Thats really all i can say... but sorry to all of you who have wondered if OPPO has made me disappear , or sent a wetwork agent after me... lol
I am just working round the clock on this as well as my normal life.... so i will be sporadic, but as i make breakthroughs i will update... so i hope SOME of that clears SOME things up.. but i leave you with this:
{ "d:193] [E2DBA579] [COM5] <COMMAND> <?xml version=\"1.0\" encoding=\"UTF-8\" ?>\n<data>\n<getsigndata value=\"ping\" />\n</data>\n[2023/03/06 07:24:12][0x34c4][QCFirehose::resolveLogs:55] [E2DBA579] [COM5] <DEVICE LOG> INFO: Calling handler for getsigndata\n[2023/03/06 07:24:12][0x34c4][QCFirehose::resolveLogs:55] [E2DBA579] [COM5] <DEVICE LOG> WARN: format error, i=0\n[2023/03/06 07:24:12][0x34c4][QCFirehose::resolveLogs:55] [E2DBA579] [COM5] <DEVICE LOG> ERROR: cannot get oplusreserve1/opporeserve1. i" }
Its the actual full data from the application attempting to get the AUTH SIGN.... maybe looking over it you might find some insight.
***back to the caves.... see yall in a bit!****
(and btw.. if you attempt to bypass the LOGIN, you will automatically fail the SW integrity check... you need to find a way to REMOVE this completely, and not with a hex editor... the actual instruction must be removed, and then the subsequent request must be removed again from the actual FLASH function called during the AUTH SIGN request, because IT checks for the valid login again.
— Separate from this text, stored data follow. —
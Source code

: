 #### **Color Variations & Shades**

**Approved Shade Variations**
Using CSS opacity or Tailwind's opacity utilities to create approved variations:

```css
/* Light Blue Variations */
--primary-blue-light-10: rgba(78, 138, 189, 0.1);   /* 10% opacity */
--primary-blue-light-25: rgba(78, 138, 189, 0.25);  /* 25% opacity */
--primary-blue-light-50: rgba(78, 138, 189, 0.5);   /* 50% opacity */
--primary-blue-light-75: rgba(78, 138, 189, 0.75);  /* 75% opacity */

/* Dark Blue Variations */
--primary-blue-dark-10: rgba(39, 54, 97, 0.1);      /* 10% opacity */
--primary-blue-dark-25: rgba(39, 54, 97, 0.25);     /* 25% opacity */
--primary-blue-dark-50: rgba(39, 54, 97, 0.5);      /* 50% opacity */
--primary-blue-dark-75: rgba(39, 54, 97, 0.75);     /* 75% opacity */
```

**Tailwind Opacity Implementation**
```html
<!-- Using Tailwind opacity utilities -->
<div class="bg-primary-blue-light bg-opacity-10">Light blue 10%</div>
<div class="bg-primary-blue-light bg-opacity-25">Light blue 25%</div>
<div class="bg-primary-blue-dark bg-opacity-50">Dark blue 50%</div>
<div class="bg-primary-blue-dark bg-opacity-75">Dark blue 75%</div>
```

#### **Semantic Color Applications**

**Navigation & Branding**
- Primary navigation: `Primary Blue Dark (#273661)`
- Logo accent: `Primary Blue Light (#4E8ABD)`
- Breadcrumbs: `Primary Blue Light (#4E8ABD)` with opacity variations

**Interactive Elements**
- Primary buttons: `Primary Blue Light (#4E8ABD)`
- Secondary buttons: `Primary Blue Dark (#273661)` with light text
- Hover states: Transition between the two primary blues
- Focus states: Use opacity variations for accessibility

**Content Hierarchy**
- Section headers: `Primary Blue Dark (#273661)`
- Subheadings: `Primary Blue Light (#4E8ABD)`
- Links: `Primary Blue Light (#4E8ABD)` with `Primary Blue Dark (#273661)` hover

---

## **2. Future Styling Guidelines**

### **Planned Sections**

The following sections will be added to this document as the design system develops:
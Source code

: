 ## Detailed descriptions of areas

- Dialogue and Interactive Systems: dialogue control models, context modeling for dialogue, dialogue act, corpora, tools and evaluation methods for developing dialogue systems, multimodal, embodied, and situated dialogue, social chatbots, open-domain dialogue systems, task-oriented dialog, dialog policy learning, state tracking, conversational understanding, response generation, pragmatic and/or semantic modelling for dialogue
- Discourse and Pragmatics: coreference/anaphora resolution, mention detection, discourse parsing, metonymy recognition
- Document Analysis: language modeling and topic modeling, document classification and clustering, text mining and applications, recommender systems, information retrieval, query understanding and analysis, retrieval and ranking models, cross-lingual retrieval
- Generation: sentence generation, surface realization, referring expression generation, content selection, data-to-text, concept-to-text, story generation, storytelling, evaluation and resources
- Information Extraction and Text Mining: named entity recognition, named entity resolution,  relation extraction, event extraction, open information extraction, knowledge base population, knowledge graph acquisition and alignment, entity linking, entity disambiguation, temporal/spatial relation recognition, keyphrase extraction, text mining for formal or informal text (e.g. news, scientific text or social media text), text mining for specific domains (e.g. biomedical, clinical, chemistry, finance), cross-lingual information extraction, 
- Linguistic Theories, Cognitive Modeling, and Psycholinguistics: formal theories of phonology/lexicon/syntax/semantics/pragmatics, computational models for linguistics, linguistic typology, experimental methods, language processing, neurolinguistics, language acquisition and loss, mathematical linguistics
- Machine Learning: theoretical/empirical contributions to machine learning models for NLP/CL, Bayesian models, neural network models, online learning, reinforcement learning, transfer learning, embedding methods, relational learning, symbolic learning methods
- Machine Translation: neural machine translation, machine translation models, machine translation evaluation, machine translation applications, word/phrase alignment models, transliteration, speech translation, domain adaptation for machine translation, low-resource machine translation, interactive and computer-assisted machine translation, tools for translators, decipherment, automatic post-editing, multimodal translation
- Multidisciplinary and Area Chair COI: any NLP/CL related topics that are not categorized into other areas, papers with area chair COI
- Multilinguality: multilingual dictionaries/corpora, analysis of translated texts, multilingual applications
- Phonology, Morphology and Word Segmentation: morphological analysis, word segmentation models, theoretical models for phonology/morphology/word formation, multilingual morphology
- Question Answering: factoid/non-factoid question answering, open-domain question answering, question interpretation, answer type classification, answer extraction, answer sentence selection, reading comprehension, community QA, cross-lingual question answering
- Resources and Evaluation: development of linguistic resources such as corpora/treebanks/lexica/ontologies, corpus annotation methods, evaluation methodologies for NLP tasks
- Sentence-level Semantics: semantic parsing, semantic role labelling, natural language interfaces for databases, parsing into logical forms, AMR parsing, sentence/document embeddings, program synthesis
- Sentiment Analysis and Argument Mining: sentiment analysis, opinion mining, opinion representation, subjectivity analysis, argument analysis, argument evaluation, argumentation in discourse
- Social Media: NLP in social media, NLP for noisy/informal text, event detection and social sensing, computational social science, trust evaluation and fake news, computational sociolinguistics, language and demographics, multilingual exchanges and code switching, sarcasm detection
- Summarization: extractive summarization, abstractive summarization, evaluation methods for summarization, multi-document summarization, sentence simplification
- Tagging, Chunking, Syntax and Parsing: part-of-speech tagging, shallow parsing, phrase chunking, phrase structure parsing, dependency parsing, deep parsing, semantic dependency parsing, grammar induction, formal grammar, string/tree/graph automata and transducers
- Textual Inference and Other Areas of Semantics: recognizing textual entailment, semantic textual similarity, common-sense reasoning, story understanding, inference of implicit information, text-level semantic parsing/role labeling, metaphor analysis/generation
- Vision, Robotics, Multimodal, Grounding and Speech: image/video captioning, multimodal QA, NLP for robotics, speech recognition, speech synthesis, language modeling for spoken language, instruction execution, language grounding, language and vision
Remove both and you will have an MSM TOOL with a blank slate. The tools themselves are NOT bundled with the individual FW digest data... they simply follow the instructions given in the packages. If you know what files you can and cannot alter, plus you replace the CRC in the checker file, with the NEW valid crc for the edited file, and you make sure to change the metadata of the files you altered , so that they match again with the other files besides them, you can FOOL the Package validation... <--- a key point in being able to flash altered firmware!... Package Validation Fail = Flash Fail!... Stay Vigilant"
Click to expand...
Click to collapse
Thanks for all of the work you have been putting in! I will not give up hope lol, sorry I'm not a dev smart enough to help but I wish everyone luck...
beatbreakee said:
-snip-
Click to expand...
Click to collapse
Glad to see you still around, I was definitely in the boat of thinking someone shut ya down for good. Keep it up man, I'm sure as we rally we'll get there eventually.